### Problem to solve
In the records that follow, how many lines contain the word "kita"? Give only that figure.

### Materials provided
[Start of Attachment]

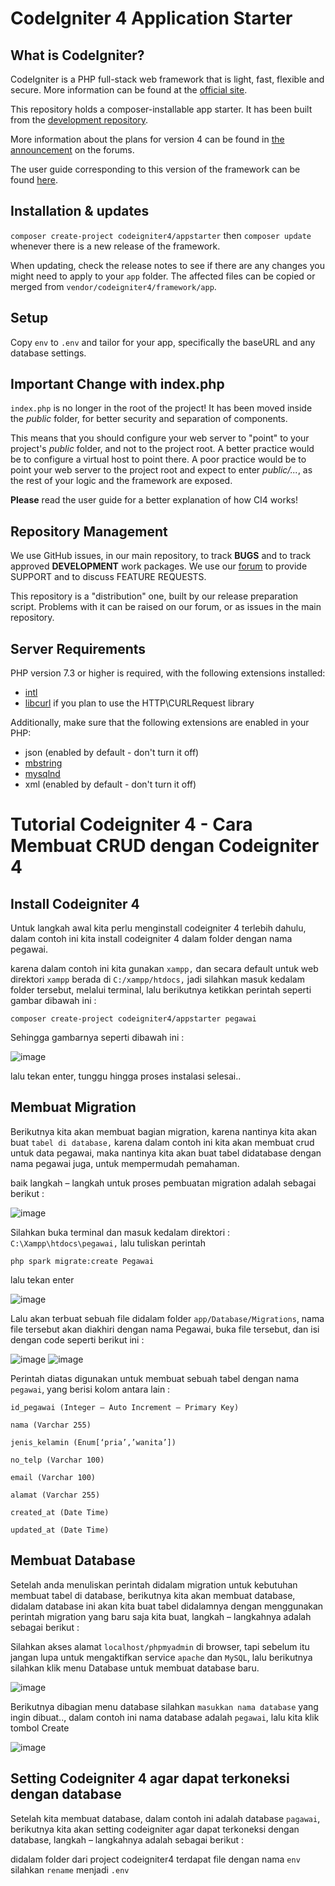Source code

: # CodeIgniter 4 Application Starter

## What is CodeIgniter?

CodeIgniter is a PHP full-stack web framework that is light, fast, flexible and secure.
More information can be found at the [official site](http://codeigniter.com).

This repository holds a composer-installable app starter.
It has been built from the
[development repository](https://github.com/codeigniter4/CodeIgniter4).

More information about the plans for version 4 can be found in [the announcement](http://forum.codeigniter.com/thread-62615.html) on the forums.

The user guide corresponding to this version of the framework can be found
[here](https://codeigniter4.github.io/userguide/).

## Installation & updates

`composer create-project codeigniter4/appstarter` then `composer update` whenever
there is a new release of the framework.

When updating, check the release notes to see if there are any changes you might need to apply
to your `app` folder. The affected files can be copied or merged from
`vendor/codeigniter4/framework/app`.

## Setup

Copy `env` to `.env` and tailor for your app, specifically the baseURL
and any database settings.

## Important Change with index.php

`index.php` is no longer in the root of the project! It has been moved inside the *public* folder,
for better security and separation of components.

This means that you should configure your web server to "point" to your project's *public* folder, and
not to the project root. A better practice would be to configure a virtual host to point there. A poor practice would be to point your web server to the project root and expect to enter *public/...*, as the rest of your logic and the
framework are exposed.

**Please** read the user guide for a better explanation of how CI4 works!

## Repository Management

We use GitHub issues, in our main repository, to track **BUGS** and to track approved **DEVELOPMENT** work packages.
We use our [forum](http://forum.codeigniter.com) to provide SUPPORT and to discuss
FEATURE REQUESTS.

This repository is a "distribution" one, built by our release preparation script.
Problems with it can be raised on our forum, or as issues in the main repository.

## Server Requirements

PHP version 7.3 or higher is required, with the following extensions installed:

- [intl](http://php.net/manual/en/intl.requirements.php)
- [libcurl](http://php.net/manual/en/curl.requirements.php) if you plan to use the HTTP\CURLRequest library

Additionally, make sure that the following extensions are enabled in your PHP:

- json (enabled by default - don't turn it off)
- [mbstring](http://php.net/manual/en/mbstring.installation.php)
- [mysqlnd](http://php.net/manual/en/mysqlnd.install.php)
- xml (enabled by default - don't turn it off)

# Tutorial Codeigniter 4 - Cara Membuat CRUD dengan Codeigniter 4

## Install Codeigniter 4
Untuk langkah awal kita perlu menginstall codeigniter 4 terlebih dahulu, dalam contoh ini kita install codeigniter 4 dalam folder dengan nama pegawai.

karena dalam contoh ini kita gunakan `xampp,` dan secara default untuk web direktori `xampp` berada di `C:/xampp/htdocs,` jadi silahkan masuk kedalam folder tersebut, melalui terminal, lalu berikutnya ketikkan perintah seperti gambar dibawah ini :

`composer create-project codeigniter4/appstarter pegawai`

Sehingga gambarnya seperti dibawah ini :

![image](https://user-images.githubusercontent.com/92959023/152554136-7b109e36-9305-43a9-89ac-818adb021a21.png)

lalu tekan enter, tunggu hingga proses instalasi selesai.. 

## Membuat Migration

Berikutnya kita akan membuat bagian migration, karena nantinya kita akan buat `tabel di database,` karena dalam contoh ini kita akan membuat crud untuk data pegawai, maka nantinya kita akan buat tabel didatabase dengan nama pegawai juga, untuk mempermudah pemahaman.

baik langkah – langkah untuk proses pembuatan migration adalah sebagai berikut :

![image](https://user-images.githubusercontent.com/92959023/152555102-7894c0b7-814e-4d69-b5e7-db218b7b6ebc.png)

Silahkan buka terminal dan masuk kedalam direktori : `C:\Xampp\htdocs\pegawai,` lalu tuliskan perintah

`php spark migrate:create Pegawai`

lalu tekan enter

![image](https://user-images.githubusercontent.com/92959023/152555541-fdae61fa-7fa5-48c7-b9e9-a937546a827a.png)

Lalu akan terbuat sebuah file didalam folder `app/Database/Migrations`, nama file tersebut akan diakhiri
dengan nama Pegawai, buka file tersebut, dan isi dengan code seperti berikut ini :

![image](https://user-images.githubusercontent.com/92959023/152558971-714f5f33-4eb4-4a8b-8442-a2a8ddb01c86.png)
![image](https://user-images.githubusercontent.com/92959023/152559087-fdb5efd1-b22b-4b26-9ba2-e9a4b0b5854e.png)

Perintah diatas digunakan untuk membuat sebuah tabel dengan nama `pegawai`, yang berisi kolom antara lain :

`id_pegawai (Integer – Auto Increment – Primary Key)`

`nama (Varchar 255)`

`jenis_kelamin (Enum[‘pria’,’wanita’])`

`no_telp (Varchar 100)`

`email (Varchar 100)`

`alamat (Varchar 255)`

`created_at (Date Time)`

`updated_at (Date Time)`

## Membuat Database

Setelah anda menuliskan perintah didalam migration untuk kebutuhan membuat tabel di database, berikutnya kita akan membuat database, didalam database ini akan kita buat tabel didalamnya dengan menggunakan perintah migration yang baru saja kita buat, langkah – langkahnya adalah sebagai berikut :

Silahkan akses alamat `localhost/phpmyadmin` di browser, tapi sebelum itu jangan lupa untuk mengaktifkan service `apache` dan `MySQL`, lalu berikutnya silahkan klik menu Database untuk membuat database baru.

![image](https://user-images.githubusercontent.com/92959023/152560174-a0a53097-127b-43d1-bf46-52a0737e9c7f.png)

Berikutnya dibagian menu database silahkan `masukkan nama database` yang ingin dibuat.., dalam contoh
ini nama database adalah `pegawai`, lalu kita klik tombol Create

![image](https://user-images.githubusercontent.com/92959023/152560484-1908a381-359d-4dd7-a028-9a355759b47a.png)

## Setting Codeigniter 4 agar dapat terkoneksi dengan database


Setelah kita membuat database, dalam contoh ini adalah database `pagawai`, berikutnya kita akan setting
codeigniter agar dapat terkoneksi dengan database, langkah – langkahnya adalah sebagai berikut :

didalam folder dari project codeigniter4 terdapat file dengan nama `env` silahkan `rename` menjadi `.env`
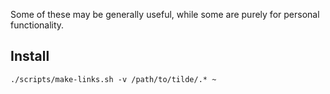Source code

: Some of these may be generally useful, while some are purely for personal functionality.

Install
-------

    ./scripts/make-links.sh -v /path/to/tilde/.* ~
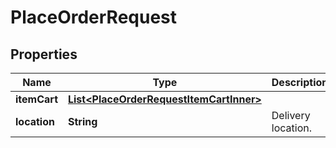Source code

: 

# PlaceOrderRequest

## Properties

Name | Type | Description | Notes
------------ | ------------- | ------------- | -------------
**itemCart** | [**List&lt;PlaceOrderRequestItemCartInner&gt;**](PlaceOrderRequestItemCartInner.md) |  | 
**location** | **String** | Delivery location. | 




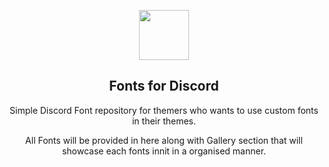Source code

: <p align="center">
    <img src="https://raw.githubusercontent.com/Rairof/Discord-Theme/main/122854.png" width="80" />
    <h2 align="center">Fonts for Discord</h2>
</p>

<p align="center">Simple Discord Font repository for themers who wants to use custom fonts in their themes.</p>

<p align="center">All Fonts will be provided in here along with Gallery section that will showcase each fonts innit in a organised manner.</p>
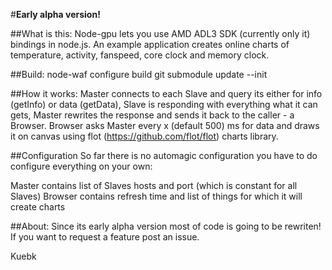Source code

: #**Early alpha version!**

##What is this:
Node-gpu lets you use AMD ADL3 SDK (currently only it) bindings in node.js.
An example application creates online charts of temperature, activity,
fanspeed, core clock and memory clock.

##Build:
    node-waf configure build
    git submodule update --init

##How it works:
Master connects to each Slave and query its either for info (getInfo) or
data (getData), Slave is responding with everything what it can gets,
Master rewrites the response and sends it back to the caller - a Browser.
Browser asks Master every x (default 500) ms for data and draws it on
canvas using flot (https://github.com/flot/flot) charts library.

##Configuration
So far there is no automagic configuration you have to do configure
everything on your own:

Master contains list of Slaves hosts and port (which is constant for
all Slaves)
Browser contains refresh time and list of things for which it will
create charts

##About:
Since its early alpha version most of code is going to be rewriten!
If you want to request a feature post an issue.

Kuebk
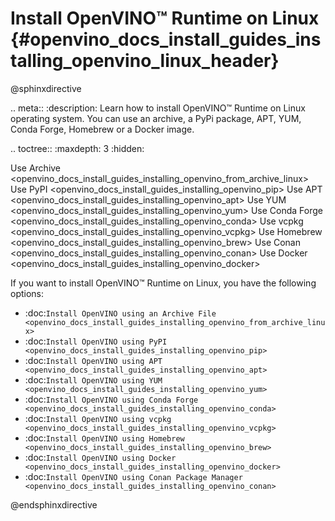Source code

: # Install OpenVINO™ Runtime on Linux {#openvino_docs_install_guides_installing_openvino_linux_header}

@sphinxdirective

.. meta::
   :description: Learn how to install OpenVINO™ Runtime on Linux operating system. 
                 You can use an archive, a PyPi package, APT, YUM, Conda Forge, 
                 Homebrew or a Docker image.


.. toctree::
   :maxdepth: 3
   :hidden:

   Use Archive <openvino_docs_install_guides_installing_openvino_from_archive_linux>
   Use PyPI <openvino_docs_install_guides_installing_openvino_pip>
   Use APT <openvino_docs_install_guides_installing_openvino_apt>
   Use YUM <openvino_docs_install_guides_installing_openvino_yum>
   Use Conda Forge <openvino_docs_install_guides_installing_openvino_conda>
   Use vcpkg <openvino_docs_install_guides_installing_openvino_vcpkg>
   Use Homebrew <openvino_docs_install_guides_installing_openvino_brew>
   Use Conan <openvino_docs_install_guides_installing_openvino_conan>
   Use Docker <openvino_docs_install_guides_installing_openvino_docker>


If you want to install OpenVINO™ Runtime on Linux, you have the following options:

* :doc:`Install OpenVINO using an Archive File <openvino_docs_install_guides_installing_openvino_from_archive_linux>`
* :doc:`Install OpenVINO using PyPI <openvino_docs_install_guides_installing_openvino_pip>`
* :doc:`Install OpenVINO using APT <openvino_docs_install_guides_installing_openvino_apt>`
* :doc:`Install OpenVINO using YUM <openvino_docs_install_guides_installing_openvino_yum>`
* :doc:`Install OpenVINO using Conda Forge <openvino_docs_install_guides_installing_openvino_conda>`
* :doc:`Install OpenVINO using vcpkg <openvino_docs_install_guides_installing_openvino_vcpkg>`
* :doc:`Install OpenVINO using Homebrew <openvino_docs_install_guides_installing_openvino_brew>`
* :doc:`Install OpenVINO using Docker <openvino_docs_install_guides_installing_openvino_docker>`
* :doc:`Install OpenVINO using Conan Package Manager <openvino_docs_install_guides_installing_openvino_conan>`




@endsphinxdirective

[End of Attachment]

### Reply
6